# Treats



## tweetsandsarah (Mar 27, 2014)

What treats have you used for taming?

I just wanted to get some views on treats used in the taming process. So far I've read about sunflower seeds, millet spray, and cheerios. Well, Tweets has sunflower seeds already mixed into his seed as well as millet. So until I convert him to a better diet will he work for either of those treats? And what about the cheerios? Are honey nut cheerios ok or should it be the honey free ones?


----------



## MissMoo (Mar 25, 2014)

Millet spray has been working really well for me, Sammie seems to really LOVE it even though he has it in his seed mix anyway.

I tried Sunflower seeds but he's just confused by them when I hold them for some reason, he doesn't run away, just tilts his head and looks at me as if I've lost the plot 

I've used millet to tame him enough to let me tickle his head (though he'll only let me if he's currently eating too ) It's still a massive progress so it definitely works.

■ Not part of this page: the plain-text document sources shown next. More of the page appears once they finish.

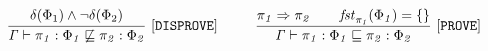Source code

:  \begin{gather*}
\frac{
\begin{matrix}
\text{\codeme{\delta(\effect_1) \wedge \neg \delta(\effect_2) }}
\end{matrix}
}{\text{\code{\Gamma  \vdash  \pi_1 : \effect_1 \not\CONTAIN  \pi_2 : \effect_2 }}}\ \codeme{  [DISPROVE]} 
\qquad\ \ 
\frac{
\begin{matrix}
\text{\code{\pi_1 \Rightarrow \pi_2 \quad\ \  
\m{fst}_{\pi_1}(\effect_1) = \{\}
}}
\end{matrix}
}{\text{\code{\Gamma   \vdash  \pi_1 : \effect_1 \CONTAIN  \pi_2 : \effect_2 }}}\ \codeme{  [PROVE]} 
\end{gather*}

I'm looking for other treats I can offer him too, he's confused by veggies and even seed sticks (the ones with honey coating?) so I'm not sure what to give him that's not seed or millet xD


----------



## ScarredEclipse (Apr 1, 2014)

My birds go *CRAZY* for millet. It makes them uber happy. I've research and been told by other Cockatiel lovers to go with millet. But it also depends on your bird's personality.  But if possible, I agree, try starting with millet.


----------



## dianne (Nov 27, 2013)

I use sunflower seeds. For treats, I used the hulled ones. Less mess.


----------



## sunnysmom (Sep 23, 2011)

I wouldn't use honey nut cheerios. The brand Cheerios in general is very high in iron which too much iron isn't good for tiels. I have found an organic cheerio type cereal that is low on iron (4% compared to, I think 40% found in cheerios) and no sugar that I give my tiel as a treat.


----------



## MissMoo (Mar 25, 2014)

Is there a list anywhere of safe cereal, I was in the supermarket yesterday looking and feeling completely overwhelmed, all I could find was honey cheerios (and I don't even know if they're the same cheerios you guys are referring to lol) I guess really I need to look for safe UK brands but there's just so many different ones, half of them say no added sugar, but when you look at the nutritional information it's packed with other sugars instead...


----------



## tweetsandsarah (Mar 27, 2014)

Thank you all for the advice. I am going to try to introduce him to millet and see where things go. I won't give him cheerios .


----------



## Bagheera (Feb 27, 2014)

Tiki goes nuts for millet, but he will eat anything I offer to him so long as I eat it first so he knows I'm not offering him poisoned food! LOL! Silly bird!

I got him to eat veggies by taking a paper plate and making my son a plate of veggies then cutting the same type of veggies into smaller pieces and putting them on the other side of the plate and then setting the plate down in front of my 6 yr old son, putting Tiki on the table in front of the other side of the plate and telling my son to "dig in" but leave the smaller cut veggies for the bird to nibble on. So of course Tiki stepped all over the plate and then wanted my son's veggies instead of the ones I cut for him


----------



## tweetsandsarah (Mar 27, 2014)

That is quite cunning, and an adorable story. Thanks!


----------



## catalinadee (Jan 1, 2011)

I feed my birds to a schedule which helps me train easier. A bird who is peckish, no pun intended, will want to work for food far more than a bird who has got food in their cage at all times. Try switching him to a schedule and use millet spray for training sessions. Some birds will work hard for their own food that they get on a daily basis too


----------



## tweetsandsarah (Mar 27, 2014)

I didn't think of the schedule as a training tool. Currently he has food all the time since we don't always get up at dawn and I'm trying to make changes gradual, but I think I will try that. Thank you!


----------